PROBLEM: Transcribe exactly the lines that fall between the one holding "por diante. Para" and the one holding "menor que~$c_2$: por", inclusive, from the entries below.

MATERIAL FOR THIS TASK:

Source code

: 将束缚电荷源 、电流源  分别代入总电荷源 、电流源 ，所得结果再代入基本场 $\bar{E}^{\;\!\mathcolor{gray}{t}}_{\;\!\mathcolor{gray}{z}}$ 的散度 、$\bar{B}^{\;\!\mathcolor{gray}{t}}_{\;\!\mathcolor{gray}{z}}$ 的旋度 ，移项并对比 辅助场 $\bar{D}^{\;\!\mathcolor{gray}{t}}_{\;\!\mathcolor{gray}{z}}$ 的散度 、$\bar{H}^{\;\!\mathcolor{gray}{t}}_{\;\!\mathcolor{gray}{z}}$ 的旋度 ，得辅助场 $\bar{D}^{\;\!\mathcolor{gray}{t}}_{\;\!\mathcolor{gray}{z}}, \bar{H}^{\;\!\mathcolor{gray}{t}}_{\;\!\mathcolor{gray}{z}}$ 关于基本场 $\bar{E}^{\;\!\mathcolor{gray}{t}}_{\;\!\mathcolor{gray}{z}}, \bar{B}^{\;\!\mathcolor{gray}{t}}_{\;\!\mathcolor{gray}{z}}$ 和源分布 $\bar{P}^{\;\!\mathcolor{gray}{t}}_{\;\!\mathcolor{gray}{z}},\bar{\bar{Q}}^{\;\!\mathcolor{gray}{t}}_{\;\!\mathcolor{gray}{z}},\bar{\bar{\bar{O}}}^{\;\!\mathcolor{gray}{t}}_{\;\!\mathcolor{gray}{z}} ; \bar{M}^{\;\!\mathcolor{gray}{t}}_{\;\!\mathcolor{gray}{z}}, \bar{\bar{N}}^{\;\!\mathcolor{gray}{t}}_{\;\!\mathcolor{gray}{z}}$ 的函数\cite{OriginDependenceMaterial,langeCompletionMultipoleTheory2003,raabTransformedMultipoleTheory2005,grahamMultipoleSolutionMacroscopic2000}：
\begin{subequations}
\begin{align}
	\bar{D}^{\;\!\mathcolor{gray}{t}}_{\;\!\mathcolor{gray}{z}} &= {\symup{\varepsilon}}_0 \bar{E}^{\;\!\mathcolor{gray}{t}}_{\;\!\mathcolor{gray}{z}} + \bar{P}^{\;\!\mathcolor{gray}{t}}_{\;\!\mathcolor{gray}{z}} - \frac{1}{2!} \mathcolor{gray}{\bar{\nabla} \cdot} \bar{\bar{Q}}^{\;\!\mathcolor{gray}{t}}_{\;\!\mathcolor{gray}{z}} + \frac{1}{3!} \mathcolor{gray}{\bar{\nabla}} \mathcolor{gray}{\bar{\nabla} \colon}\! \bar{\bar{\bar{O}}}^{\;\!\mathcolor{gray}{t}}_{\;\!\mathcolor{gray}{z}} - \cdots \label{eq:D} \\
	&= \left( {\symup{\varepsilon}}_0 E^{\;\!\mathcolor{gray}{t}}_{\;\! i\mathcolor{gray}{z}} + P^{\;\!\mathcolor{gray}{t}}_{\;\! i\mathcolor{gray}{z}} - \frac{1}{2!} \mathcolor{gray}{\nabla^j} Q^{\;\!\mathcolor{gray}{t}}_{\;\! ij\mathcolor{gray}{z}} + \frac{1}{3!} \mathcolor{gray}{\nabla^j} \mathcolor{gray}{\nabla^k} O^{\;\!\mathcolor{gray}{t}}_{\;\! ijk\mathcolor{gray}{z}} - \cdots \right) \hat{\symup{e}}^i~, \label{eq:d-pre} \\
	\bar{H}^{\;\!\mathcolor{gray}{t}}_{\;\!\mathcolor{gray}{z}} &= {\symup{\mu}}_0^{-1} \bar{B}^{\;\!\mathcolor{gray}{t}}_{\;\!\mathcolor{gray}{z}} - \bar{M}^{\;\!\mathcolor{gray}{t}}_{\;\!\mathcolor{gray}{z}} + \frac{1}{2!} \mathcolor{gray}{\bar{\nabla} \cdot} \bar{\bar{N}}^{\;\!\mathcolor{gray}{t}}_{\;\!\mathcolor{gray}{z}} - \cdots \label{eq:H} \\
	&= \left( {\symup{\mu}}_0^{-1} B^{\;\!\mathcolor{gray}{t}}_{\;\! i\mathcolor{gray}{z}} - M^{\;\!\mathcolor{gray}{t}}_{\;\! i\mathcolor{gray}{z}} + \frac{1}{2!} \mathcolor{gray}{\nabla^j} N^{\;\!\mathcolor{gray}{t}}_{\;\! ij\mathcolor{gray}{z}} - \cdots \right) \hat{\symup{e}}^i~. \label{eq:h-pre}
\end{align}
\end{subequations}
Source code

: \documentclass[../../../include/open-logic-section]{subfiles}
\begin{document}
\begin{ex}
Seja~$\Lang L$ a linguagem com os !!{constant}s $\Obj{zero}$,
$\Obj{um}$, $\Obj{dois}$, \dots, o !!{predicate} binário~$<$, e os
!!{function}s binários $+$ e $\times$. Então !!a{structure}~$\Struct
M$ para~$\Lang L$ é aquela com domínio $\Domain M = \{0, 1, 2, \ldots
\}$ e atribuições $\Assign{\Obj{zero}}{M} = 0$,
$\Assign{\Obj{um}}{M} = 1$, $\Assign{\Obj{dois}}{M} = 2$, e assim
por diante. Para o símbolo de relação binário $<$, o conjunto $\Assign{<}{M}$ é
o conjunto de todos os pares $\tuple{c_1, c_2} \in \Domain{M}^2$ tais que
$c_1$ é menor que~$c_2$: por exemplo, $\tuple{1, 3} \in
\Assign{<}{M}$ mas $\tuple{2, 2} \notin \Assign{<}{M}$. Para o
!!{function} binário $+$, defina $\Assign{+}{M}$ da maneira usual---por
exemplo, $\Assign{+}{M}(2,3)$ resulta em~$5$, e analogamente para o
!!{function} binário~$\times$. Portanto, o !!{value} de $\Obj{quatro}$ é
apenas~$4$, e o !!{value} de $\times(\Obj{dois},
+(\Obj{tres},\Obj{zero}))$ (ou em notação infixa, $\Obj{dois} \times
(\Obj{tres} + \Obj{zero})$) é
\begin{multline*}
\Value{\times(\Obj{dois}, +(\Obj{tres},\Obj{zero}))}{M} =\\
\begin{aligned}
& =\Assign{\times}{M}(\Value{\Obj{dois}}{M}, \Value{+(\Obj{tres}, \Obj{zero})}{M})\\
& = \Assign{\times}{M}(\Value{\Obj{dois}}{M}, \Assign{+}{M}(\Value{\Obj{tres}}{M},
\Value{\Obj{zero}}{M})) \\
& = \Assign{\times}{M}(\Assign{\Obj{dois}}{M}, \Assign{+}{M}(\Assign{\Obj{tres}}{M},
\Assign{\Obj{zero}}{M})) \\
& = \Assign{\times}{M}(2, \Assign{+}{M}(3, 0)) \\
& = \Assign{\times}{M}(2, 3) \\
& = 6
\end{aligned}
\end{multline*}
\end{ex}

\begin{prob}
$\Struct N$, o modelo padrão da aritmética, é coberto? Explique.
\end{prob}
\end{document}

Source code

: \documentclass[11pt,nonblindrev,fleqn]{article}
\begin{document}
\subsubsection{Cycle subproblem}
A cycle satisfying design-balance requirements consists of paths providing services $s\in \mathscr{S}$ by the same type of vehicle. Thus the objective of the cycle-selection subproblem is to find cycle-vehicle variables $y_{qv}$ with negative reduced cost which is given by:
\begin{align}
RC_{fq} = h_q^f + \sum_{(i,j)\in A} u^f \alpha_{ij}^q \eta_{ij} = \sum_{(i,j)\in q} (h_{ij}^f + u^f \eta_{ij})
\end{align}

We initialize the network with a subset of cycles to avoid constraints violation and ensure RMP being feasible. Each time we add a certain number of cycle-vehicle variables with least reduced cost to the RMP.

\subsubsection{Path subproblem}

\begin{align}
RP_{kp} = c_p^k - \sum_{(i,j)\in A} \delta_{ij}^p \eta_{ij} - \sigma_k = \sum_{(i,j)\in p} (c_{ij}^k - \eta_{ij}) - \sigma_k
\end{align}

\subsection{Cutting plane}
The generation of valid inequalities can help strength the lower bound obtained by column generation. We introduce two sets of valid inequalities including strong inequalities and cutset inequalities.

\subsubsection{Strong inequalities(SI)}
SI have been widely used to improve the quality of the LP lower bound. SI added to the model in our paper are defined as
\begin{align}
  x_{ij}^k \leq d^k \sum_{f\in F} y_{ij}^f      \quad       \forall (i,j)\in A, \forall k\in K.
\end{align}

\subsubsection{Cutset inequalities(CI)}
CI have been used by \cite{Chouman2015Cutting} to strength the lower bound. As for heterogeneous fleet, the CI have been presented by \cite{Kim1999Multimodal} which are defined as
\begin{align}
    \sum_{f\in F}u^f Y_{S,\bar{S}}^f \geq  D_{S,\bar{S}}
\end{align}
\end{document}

RESULT OF THE EXERCISE:
por diante. Para o símbolo de relação binário $<$, o conjunto $\Assign{<}{M}$ é
o conjunto de todos os pares $\tuple{c_1, c_2} \in \Domain{M}^2$ tais que
$c_1$ é menor que~$c_2$: por exemplo, $\tuple{1, 3} \in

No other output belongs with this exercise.